High-profile gang shootings gain high-profile publicity. Gang violence across Canada is now perceived to be a serious crime problem, with the suspected links to international drug trafficking and other organized criminal operations that reach beyond local communities. There appears to be a nonchalance in the way young men are shooting and being shot in public places during daylight hours. The perception is that, somehow, gun violence has become "different"--more unpredictable, with more innocent bystanders. (1) Across Canada "gangs 'n' guns" enforcement appears to be the policing strategy of choice with priority areas being targeted. Rather than focus on individual criminal suspects, the police philosophy has become one of going after the gangs using of criminal organization legislation that allows a wide array of gang members, associates, and friends to be arrested for their roles in participating in or facilitating gang activity. The goal is, therefore, to dismantle the gangs and police wiretaps provide much of the evidence for court. As a consequence, gangs are rounded up. Some members are convicted. A few go to jail--and more gang members are recruited while confined within the prison system. The cycle then continues. In part, what is needed is continued academic research related to understanding how urban youth gangs function within a Canadian-specific context. As Scot Wortley and others, including Robert Gordon, have concluded, "Unfortunately, youth gangs in Canada have attracted much more media attention and public concern than academic research" (Wortley and Tanner 2006: 18; Gordon 2000: 40). It is within this context that this paper seeks to contribute to our understanding of the characteristics of deviant gang behaviour in Canada, with a focus on one specific segment--the leaders and close core gang members within one specific gang.
Data and methodology
Research into gang behaviour takes several forms. Aside from the information that is derived either directly or indirectly from law enforcement, Canadian gang-related research has traditionally consisted of detailed surveys and in-depth interviews (Ministry of Public Safety, Canada 2007; Chettleburgh 2002; Wortley and Tanner 2006; Totten 2009; Baron 2008, 2009a, 2009b; Gordon 2000, 1998, 1995). Participant observation is another approach that has been used and that is, perhaps, the most comprehensive--and the most difficult to do. Classic U.S. street gang literature, beginning, perhaps, with Frederic Thrasher's 1927 book The Gang and followed by studies such as Elliot Liebow's Tally's Corner and William Foote Whyte's Street Corner Society succeeded in achieving a comprehensive and simultaneously in-depth analysis of the worlds that they studied via participant observation. Similarly, Albert K. Cohen's Delinquent Boys: the Culture of the Gang--describes his findings as "a real picture, drawn from life ... in its natural habitat, the streets and alleys of our cities" (Cohen 1955: 333). Common to all of these classic studies and the vast array of subsequent research that they influenced was the role of prolonged observation within the subject's natural environment as a method of gaining insight into social behaviour. A more recent U.S.-based participant observation example of gang research is the 2008 book by Sudhir Venkatesh of the "Black Knight" gang, Gang Leader for a Day. For almost a decade, beginning while he was a graduate student at the University of Chicago, he lived in the poor black neighbourhood around the university. As the gang leader said to Venkatesh, when he first arrived to ask gang members to answer survey questions on behalf of his professor,
You shouldn't go around asking them silly-ass questions ... With people like us, you should hang out, get to know what they do, how they do it. No one is going to answer questions like that. You need to understand how young people live on the streets. (Venkatesh 2008: 21).
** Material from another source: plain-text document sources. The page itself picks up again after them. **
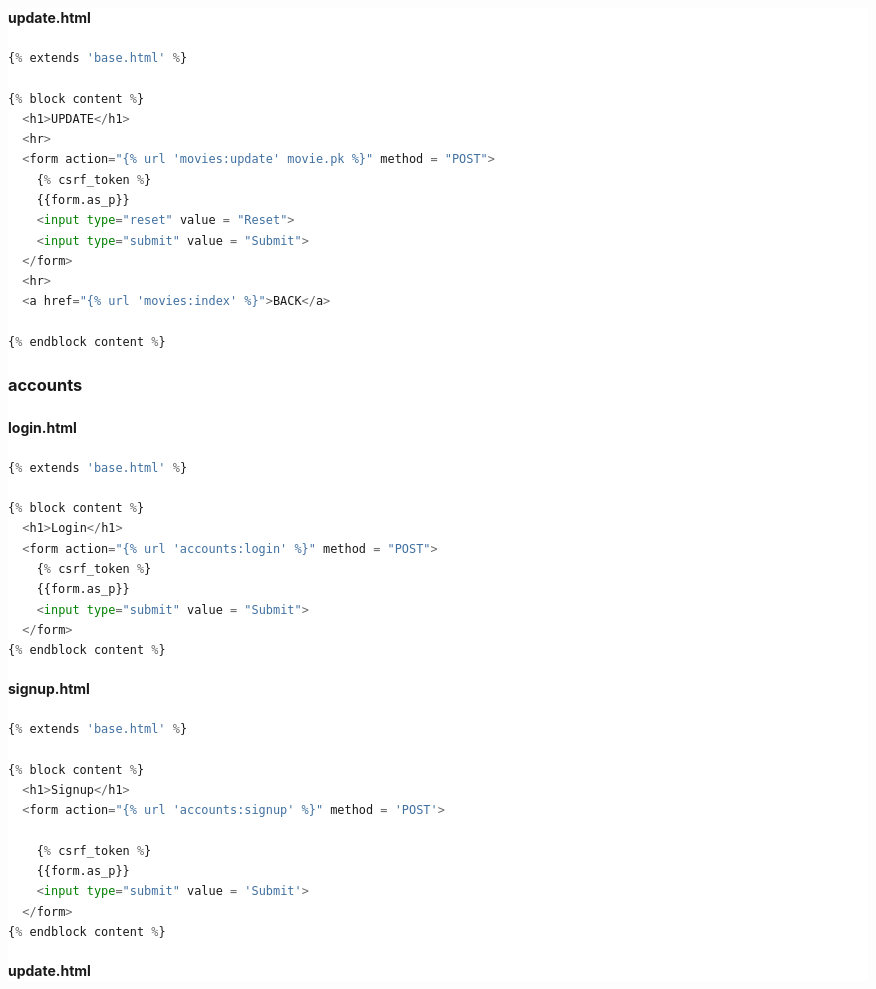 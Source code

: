 #### update.html

```python
{% extends 'base.html' %}

{% block content %}
  <h1>UPDATE</h1>
  <hr>
  <form action="{% url 'movies:update' movie.pk %}" method = "POST">
    {% csrf_token %}
    {{form.as_p}}
    <input type="reset" value = "Reset">
    <input type="submit" value = "Submit">
  </form>
  <hr>
  <a href="{% url 'movies:index' %}">BACK</a>

{% endblock content %}
```

### accounts

#### login.html

```python
{% extends 'base.html' %}

{% block content %}
  <h1>Login</h1>
  <form action="{% url 'accounts:login' %}" method = "POST">
    {% csrf_token %}
    {{form.as_p}}
    <input type="submit" value = "Submit">
  </form>
{% endblock content %}
```

#### signup.html

```python
{% extends 'base.html' %}

{% block content %}
  <h1>Signup</h1>
  <form action="{% url 'accounts:signup' %}" method = 'POST'>

    {% csrf_token %}
    {{form.as_p}}
    <input type="submit" value = 'Submit'>
  </form>
{% endblock content %}
```

#### update.html
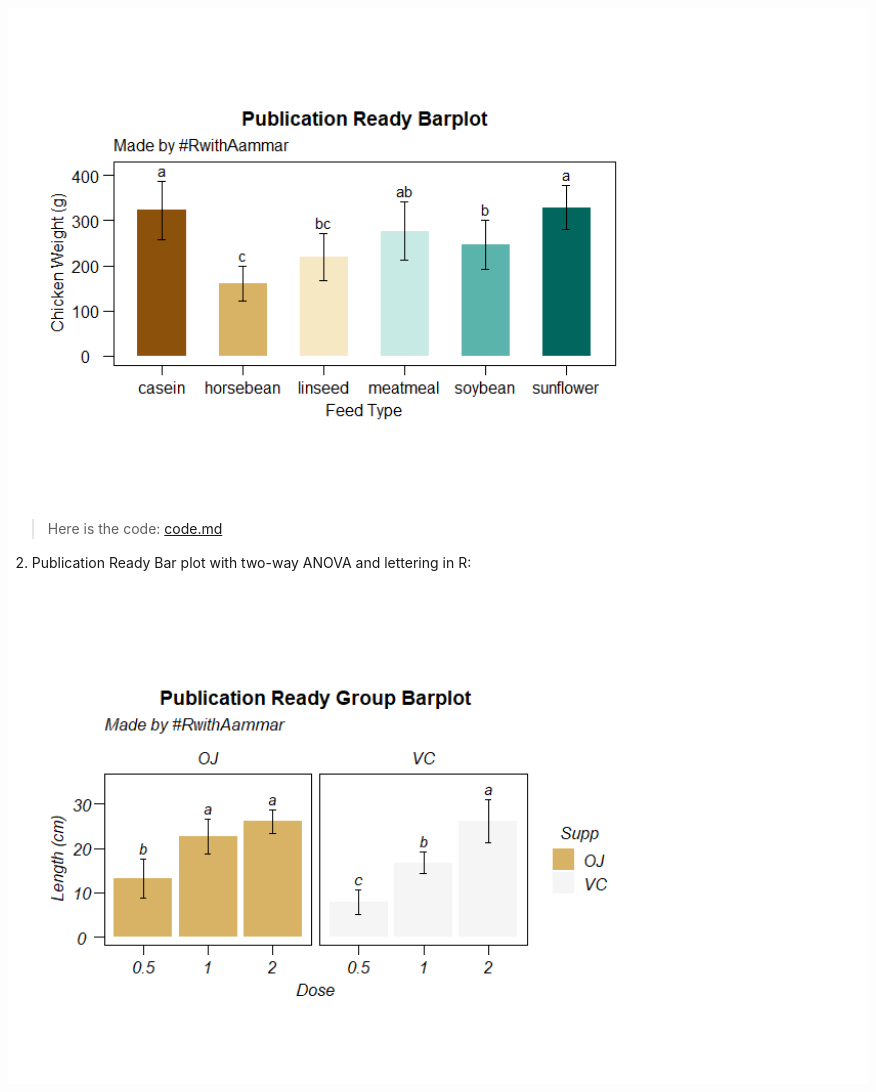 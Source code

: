[<img src="./resources/bar.png" width="80%">](https://github.com/AammarTufail/R_with_Aammar/blob/main/Publication_Ready_Figures/06-%20Publication-ready-Barplots/06--Publication-ready-Barplots.md "bar plot")
> Here is the code: [code.md](https://github.com/AammarTufail/R_with_Aammar/blob/main/Publication_Ready_Figures/06-%20Publication-ready-Barplots/06--Publication-ready-Barplots.md)

2. Publication Ready Bar plot with two-way ANOVA and lettering in R:

[<img src="./resources/twoway.png" width="80%">](https://github.com/AammarTufail/R_with_Aammar/blob/main/Publication_Ready_Figures/07-%20two_way_ANOVA_barplots/07-two_way_ANOVA_barplot_with_lettering.md "bar plot")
This supports the claims from early research by Albert Cohen and H. Hodges, who concluded that, with marginalized groups--in their case poor black men,
it is possible that interview and questionnaire techniques are more likely, when applied to Lower-lower respondents than when applied to respondents of other strata, to produce caricatures in which halftones and shadings, present in the subject, are obliterated in the image. (Cohen and Hodges 1963: 333)
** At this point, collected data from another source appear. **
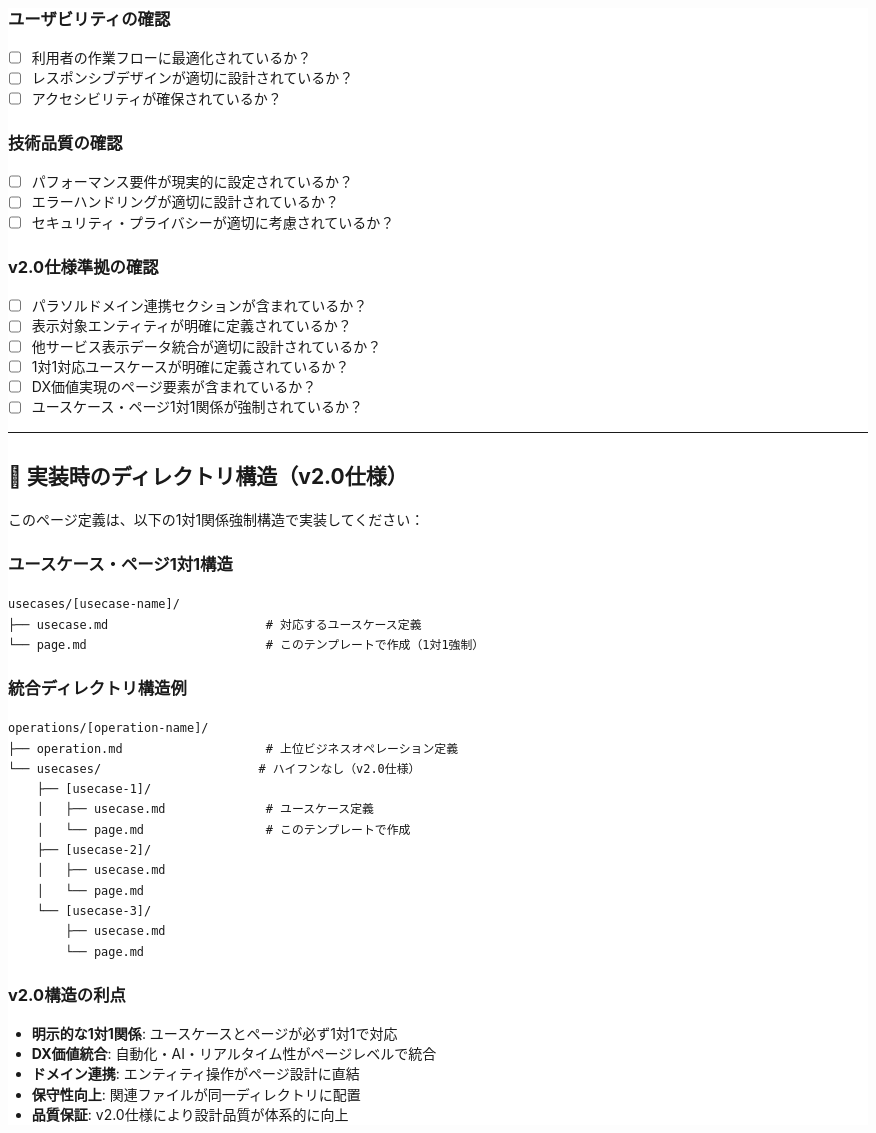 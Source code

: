 ### ユーザビリティの確認
- [ ] 利用者の作業フローに最適化されているか？
- [ ] レスポンシブデザインが適切に設計されているか？
- [ ] アクセシビリティが確保されているか？

### 技術品質の確認
- [ ] パフォーマンス要件が現実的に設定されているか？
- [ ] エラーハンドリングが適切に設計されているか？
- [ ] セキュリティ・プライバシーが適切に考慮されているか？

### v2.0仕様準拠の確認
- [ ] パラソルドメイン連携セクションが含まれているか？
- [ ] 表示対象エンティティが明確に定義されているか？
- [ ] 他サービス表示データ統合が適切に設計されているか？
- [ ] 1対1対応ユースケースが明確に定義されているか？
- [ ] DX価値実現のページ要素が含まれているか？
- [ ] ユースケース・ページ1対1関係が強制されているか？

---

## 📁 実装時のディレクトリ構造（v2.0仕様）

このページ定義は、以下の1対1関係強制構造で実装してください：

### ユースケース・ページ1対1構造
```
usecases/[usecase-name]/
├── usecase.md                      # 対応するユースケース定義
└── page.md                         # このテンプレートで作成（1対1強制）
```

### 統合ディレクトリ構造例
```
operations/[operation-name]/
├── operation.md                    # 上位ビジネスオペレーション定義
└── usecases/                      # ハイフンなし（v2.0仕様）
    ├── [usecase-1]/
    │   ├── usecase.md              # ユースケース定義
    │   └── page.md                 # このテンプレートで作成
    ├── [usecase-2]/
    │   ├── usecase.md
    │   └── page.md
    └── [usecase-3]/
        ├── usecase.md
        └── page.md
```

### v2.0構造の利点
- **明示的な1対1関係**: ユースケースとページが必ず1対1で対応
- **DX価値統合**: 自動化・AI・リアルタイム性がページレベルで統合
- **ドメイン連携**: エンティティ操作がページ設計に直結
- **保守性向上**: 関連ファイルが同一ディレクトリに配置
- **品質保証**: v2.0仕様により設計品質が体系的に向上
Participant observation has been used to only a limited degree to study gangs within a Canadian context, and seldom, if ever, youth gangs. Works such as Daniel R. Wolf's, The Rebels: A Brotherhood of Outlaw Bikers, reveal how valuable the participant observation methodology can be in gaining insights into the often hidden subcultural dynamics of criminally deviant populations (Wolf 2000). (2)
Present study: Analysis of wiretap transcripts
We offer a different option as a research method, by doing a qualitative analysis of police wiretap transcripts produced during an investigation into gang activity. (3) The methodological approach that we use in this paper allows researchers to gain information about the lives of gang members without influencing their environment--to be observers of their narratives, without being physically present. A fairly large number of gangs in Canadian cities have been subject to police wiretaps. While these tapes were made by the police to gain evidence for criminal convictions, from a purely academic perspective, we were not specifically interested in the criminal conduct or in the identity of the speakers but, rather, in gang culture and the relations between and among gang members. The use of police transcripts as a means to understand gang behaviour is unique among the major forms of quantitative analysis that have been used to assess gang dynamics.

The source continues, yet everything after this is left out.